Aquel personaje de Freddy Beras Goico que hablaba con un túbano en la boca, con unos modales increíblemente vulgares, con palabras soeces, es la caricatura perfecta del patán que, amparado y aupado por lealtades a hombres, que no a la Patria, participan e intentan brillar en un cielo tachonado de medianías, de torpes fulanos que actúan como primas donas en el escenario nacional.

Agarrados y amparados en instituciones que se derivan de palabras que la humanidad ha construido golpe a golpe, sangre a sangre, cárcel a cárcel, exilio a exilio, guerra a guerra, asonadas y más asonadas, esos cuasi personajes exhiben su ignorancia y confunden las palabras y los hechos hasta que el habla se convierte en una caricatura verbal de difícil digestión.

Uno se pregunta ¿qué significa la palabra democracia? Un inteligente se apresura y dice que le permitan contestar. Luego de una perorata que comienza en Grecia, donde hubo una democracia muy sazonada pese a que mantenía la esclavitud y sólo votaban los nacidos en cada ciudad-estado, la democracia dice muy ufano y se adentra en estadios que permitieron dar consistencia al sistema.

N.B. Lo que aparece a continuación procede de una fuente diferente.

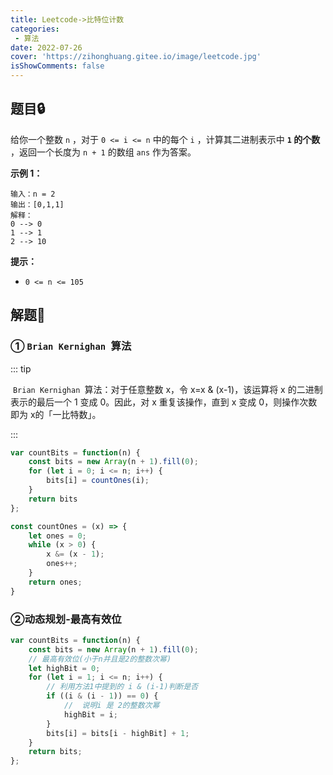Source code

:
 ```yaml
---
title: Leetcode->比特位计数
categories: 
 - 算法
date: 2022-07-26
cover: 'https://zihonghuang.gitee.io/image/leetcode.jpg'
isShowComments: false
---
```


## 题目:lock:

给你一个整数 `n` ，对于 `0 <= i <= n` 中的每个 `i` ，计算其二进制表示中 **`1` 的个数** ，返回一个长度为 `n + 1` 的数组 `ans` 作为答案。

**示例 1：**

```
输入：n = 2
输出：[0,1,1]
解释：
0 --> 0
1 --> 1
2 --> 10
```

**提示：**

- `0 <= n <= 105`

## 解题:key:

### ① `Brian Kernighan `算法

::: tip

​	`Brian Kernighan `算法：对于任意整数 x，令 x=x & (x-1)，该运算将 x 的二进制表示的最后一个 1 变成 0。因此，对 x 重复该操作，直到 x 变成 0，则操作次数即为 x的「一比特数」。

:::

```javascript
var countBits = function(n) {
    const bits = new Array(n + 1).fill(0);
    for (let i = 0; i <= n; i++) {
        bits[i] = countOnes(i);
    }
    return bits
};

const countOnes = (x) => {
    let ones = 0;
    while (x > 0) {
        x &= (x - 1);
        ones++;
    }
    return ones;
}
```

### ②动态规划-最高有效位

```javascript
var countBits = function(n) {
    const bits = new Array(n + 1).fill(0);
    // 最高有效位(小于n并且是2的整数次幂)
    let highBit = 0;
    for (let i = 1; i <= n; i++) {
        // 利用方法1中提到的 i & (i-1)判断是否
        if ((i & (i - 1)) == 0) {
            //	说明i 是 2的整数次幂
            highBit = i;
        }
        bits[i] = bits[i - highBit] + 1;
    }
    return bits;
};
```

Pero ¿Cómo se conoce la decisión popular en la democracia? Mediante la suma de los votos de la mayoría de electores pero ¿Cómo es posible que una y otra vez y nuevamente, el pueblo vota de un modo y los votos son contados hasta formar una mayoría en favor de quienes tienen la sartén por el mango?

La democracia, como garantía de buen gobierno, de imparcialidad, precisó de la división de los poderes públicos para que los Congresos controlaran el Poder Ejecutivo y el Poder Judicial aplicara la Constitución y las leyes de manera equilibrada y justa.

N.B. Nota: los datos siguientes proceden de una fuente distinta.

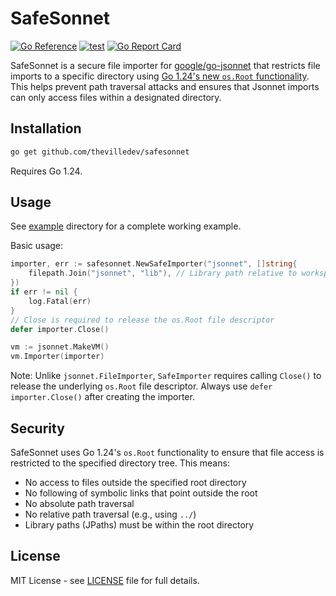 # SafeSonnet

[![Go Reference](https://pkg.go.dev/badge/github.com/thevilledev/safesonnet.svg)](https://pkg.go.dev/github.com/thevilledev/safesonnet)
[![test](https://github.com/thevilledev/go-thespine/actions/workflows/ci.yaml/badge.svg)](https://github.com/thevilledev/safesonnet/actions/workflows/ci.yaml)
[![Go Report Card](https://goreportcard.com/badge/github.com/thevilledev/safesonnet)](https://goreportcard.com/report/github.com/thevilledev/safesonnet)

SafeSonnet is a secure file importer for [google/go-jsonnet](https://github.com/google/go-jsonnet) that restricts file imports to a specific directory using [Go 1.24's new `os.Root` functionality](https://tip.golang.org/doc/go1.24#directory-limited-filesystem-access). This helps prevent path traversal attacks and ensures that Jsonnet imports can only access files within a designated directory.

## Installation

```bash
go get github.com/thevilledev/safesonnet
```

Requires Go 1.24.

## Usage

See [example](example/) directory for a complete working example.

Basic usage:

```go
importer, err := safesonnet.NewSafeImporter("jsonnet", []string{
    filepath.Join("jsonnet", "lib"), // Library path relative to workspace
})
if err != nil {
    log.Fatal(err)
}
// Close is required to release the os.Root file descriptor
defer importer.Close()

vm := jsonnet.MakeVM()
vm.Importer(importer)
```

Note: Unlike `jsonnet.FileImporter`, `SafeImporter` requires calling `Close()` to release the underlying `os.Root` file descriptor. Always use `defer importer.Close()` after creating the importer.

## Security

SafeSonnet uses Go 1.24's `os.Root` functionality to ensure that file access is restricted to the specified directory tree. This means:

- No access to files outside the specified root directory
- No following of symbolic links that point outside the root
- No absolute path traversal
- No relative path traversal (e.g., using `../`)
- Library paths (JPaths) must be within the root directory

## License

MIT License - see [LICENSE](LICENSE) file for full details.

Imparcialidad, justicia, formación de las leyes, palabras huecas, vanas, fútiles, que nada significan cuando un rico despoja al vecino de la tierra en que nacieron sus abuelos, o se usa el poder para quebrar a un dirigente de la oposición para heredar los bienes comprados a precio vil.

Ni democracia, ni justicia, ni leyes, ni imparcialidad, ni equilibrio de poderes son palabras que significan nada a la hora de poner el caldero para el almuerzo.

Es preciso, pues, que los políticos de hoy actualicen el lenguaje político y las ofertas, porque las palabras de ayer no significan nada el día de hoy.